Extracted records:

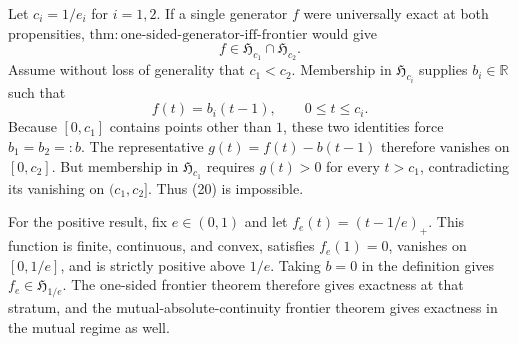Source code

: Let \(c_i=1/e_i\) for \(i=1,2\).  If a single generator \(f\) were universally exact at both propensities, \(\mathrm{thm:one\text{-}sided\text{-}generator\text{-}iff\text{-}frontier}\) would give
\[
 f\in\mathfrak H_{c_1}\cap\mathfrak H_{c_2}. \tag{20}
\]
Assume without loss of generality that \(c_1<c_2\).  Membership in \(\mathfrak H_{c_i}\) supplies \(b_i\in\mathbb R\) such that
\[
 f(t)=b_i(t-1),\qquad 0\le t\le c_i.
\]
Because \([0,c_1]\) contains points other than \(1\), these two identities force \(b_1=b_2=:b\).  The representative \(g(t)=f(t)-b(t-1)\) therefore vanishes on \([0,c_2]\).  But membership in \(\mathfrak H_{c_1}\) requires \(g(t)>0\) for every \(t>c_1\), contradicting its vanishing on \((c_1,c_2]\).  Thus (20) is impossible.

For the positive result, fix \(e\in(0,1)\) and let \(f_e(t)=(t-1/e)_+\).  This function is finite, continuous, and convex, satisfies \(f_e(1)=0\), vanishes on \([0,1/e]\), and is strictly positive above \(1/e\).  Taking \(b=0\) in the definition gives \(f_e\in\mathfrak H_{1/e}\).  The one-sided frontier theorem therefore gives exactness at that stratum, and the mutual-absolute-continuity frontier theorem gives exactness in the mutual regime as well.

**What needs to be done**
Where the string "sided" appears in a line of the entries, that line counts; state the total number of such lines and nothing else.

**Response below**
2